ABOUT THIS EXERCISE:
Search the records for the word "monitor". Copy every line where it appears.

+++ SOURCE INFORMATION

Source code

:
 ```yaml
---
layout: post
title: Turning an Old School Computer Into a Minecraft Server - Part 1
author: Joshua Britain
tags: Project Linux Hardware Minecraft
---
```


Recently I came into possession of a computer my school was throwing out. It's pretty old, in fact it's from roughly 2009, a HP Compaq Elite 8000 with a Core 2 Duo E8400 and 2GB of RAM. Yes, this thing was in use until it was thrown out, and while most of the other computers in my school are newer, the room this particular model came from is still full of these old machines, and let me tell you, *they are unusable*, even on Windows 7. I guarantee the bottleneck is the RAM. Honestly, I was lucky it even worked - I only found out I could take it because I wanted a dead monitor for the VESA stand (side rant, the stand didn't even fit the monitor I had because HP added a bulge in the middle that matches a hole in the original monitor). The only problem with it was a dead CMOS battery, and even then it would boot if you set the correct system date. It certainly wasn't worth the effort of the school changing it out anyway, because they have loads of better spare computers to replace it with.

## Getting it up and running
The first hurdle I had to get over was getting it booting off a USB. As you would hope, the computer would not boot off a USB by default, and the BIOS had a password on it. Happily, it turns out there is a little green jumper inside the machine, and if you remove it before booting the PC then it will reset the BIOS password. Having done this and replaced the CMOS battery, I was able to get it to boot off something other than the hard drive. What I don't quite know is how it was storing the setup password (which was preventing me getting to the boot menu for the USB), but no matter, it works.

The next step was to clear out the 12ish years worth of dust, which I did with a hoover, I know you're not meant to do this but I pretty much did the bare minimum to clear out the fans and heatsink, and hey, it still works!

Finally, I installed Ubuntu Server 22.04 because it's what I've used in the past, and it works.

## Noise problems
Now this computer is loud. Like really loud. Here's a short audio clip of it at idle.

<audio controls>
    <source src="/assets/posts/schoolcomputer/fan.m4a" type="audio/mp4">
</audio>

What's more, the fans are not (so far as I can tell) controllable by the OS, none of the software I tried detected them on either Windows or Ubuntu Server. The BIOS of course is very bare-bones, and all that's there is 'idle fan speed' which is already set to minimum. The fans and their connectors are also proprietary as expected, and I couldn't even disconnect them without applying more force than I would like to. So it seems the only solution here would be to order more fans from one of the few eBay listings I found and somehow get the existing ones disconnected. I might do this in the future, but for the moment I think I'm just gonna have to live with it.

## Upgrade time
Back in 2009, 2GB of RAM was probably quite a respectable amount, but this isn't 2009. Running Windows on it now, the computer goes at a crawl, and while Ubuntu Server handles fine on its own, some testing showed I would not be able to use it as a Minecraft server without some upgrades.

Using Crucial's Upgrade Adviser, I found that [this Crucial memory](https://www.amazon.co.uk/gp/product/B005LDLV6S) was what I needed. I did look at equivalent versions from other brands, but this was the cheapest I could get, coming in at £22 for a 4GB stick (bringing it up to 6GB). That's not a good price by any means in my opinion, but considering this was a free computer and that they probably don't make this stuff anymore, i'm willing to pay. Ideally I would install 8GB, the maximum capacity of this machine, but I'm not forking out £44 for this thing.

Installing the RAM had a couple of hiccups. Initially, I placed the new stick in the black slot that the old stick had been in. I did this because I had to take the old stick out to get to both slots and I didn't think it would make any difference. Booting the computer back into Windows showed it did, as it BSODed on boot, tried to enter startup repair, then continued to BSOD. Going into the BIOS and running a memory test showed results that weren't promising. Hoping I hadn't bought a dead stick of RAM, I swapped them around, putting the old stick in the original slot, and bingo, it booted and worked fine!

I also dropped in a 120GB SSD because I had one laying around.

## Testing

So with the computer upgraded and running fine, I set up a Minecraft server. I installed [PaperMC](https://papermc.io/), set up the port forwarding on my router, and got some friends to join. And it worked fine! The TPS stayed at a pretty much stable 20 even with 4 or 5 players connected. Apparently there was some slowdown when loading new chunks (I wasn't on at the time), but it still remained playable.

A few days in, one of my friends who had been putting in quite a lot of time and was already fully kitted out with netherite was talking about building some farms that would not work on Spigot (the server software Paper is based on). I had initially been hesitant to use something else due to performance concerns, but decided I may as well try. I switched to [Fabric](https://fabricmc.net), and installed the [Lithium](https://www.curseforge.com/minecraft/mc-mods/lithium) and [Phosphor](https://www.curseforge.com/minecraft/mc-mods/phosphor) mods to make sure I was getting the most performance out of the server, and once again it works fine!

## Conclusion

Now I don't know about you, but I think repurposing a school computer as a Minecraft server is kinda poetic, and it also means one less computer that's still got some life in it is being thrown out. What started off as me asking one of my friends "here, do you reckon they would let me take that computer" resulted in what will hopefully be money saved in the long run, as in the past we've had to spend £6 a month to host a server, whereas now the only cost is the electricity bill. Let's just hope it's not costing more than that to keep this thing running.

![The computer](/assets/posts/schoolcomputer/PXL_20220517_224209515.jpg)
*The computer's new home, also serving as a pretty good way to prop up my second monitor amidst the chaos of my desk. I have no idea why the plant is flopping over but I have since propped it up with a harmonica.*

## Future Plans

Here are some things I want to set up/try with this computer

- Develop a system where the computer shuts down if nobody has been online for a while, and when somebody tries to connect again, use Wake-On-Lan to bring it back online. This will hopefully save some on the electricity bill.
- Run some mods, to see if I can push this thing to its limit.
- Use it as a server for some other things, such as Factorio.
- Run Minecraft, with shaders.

++++++

RESPONSE BELOW:
Recently I came into possession of a computer my school was throwing out. It's pretty old, in fact it's from roughly 2009, a HP Compaq Elite 8000 with a Core 2 Duo E8400 and 2GB of RAM. Yes, this thing was in use until it was thrown out, and while most of the other computers in my school are newer, the room this particular model came from is still full of these old machines, and let me tell you, *they are unusable*, even on Windows 7. I guarantee the bottleneck is the RAM. Honestly, I was lucky it even worked - I only found out I could take it because I wanted a dead monitor for the VESA stand (side rant, the stand didn't even fit the monitor I had because HP added a bulge in the middle that matches a hole in the original monitor). The only problem with it was a dead CMOS battery, and even then it would boot if you set the correct system date. It certainly wasn't worth the effort of the school changing it out anyway, because they have loads of better spare computers to replace it with.
*The computer's new home, also serving as a pretty good way to prop up my second monitor amidst the chaos of my desk. I have no idea why the plant is flopping over but I have since propped it up with a harmonica.*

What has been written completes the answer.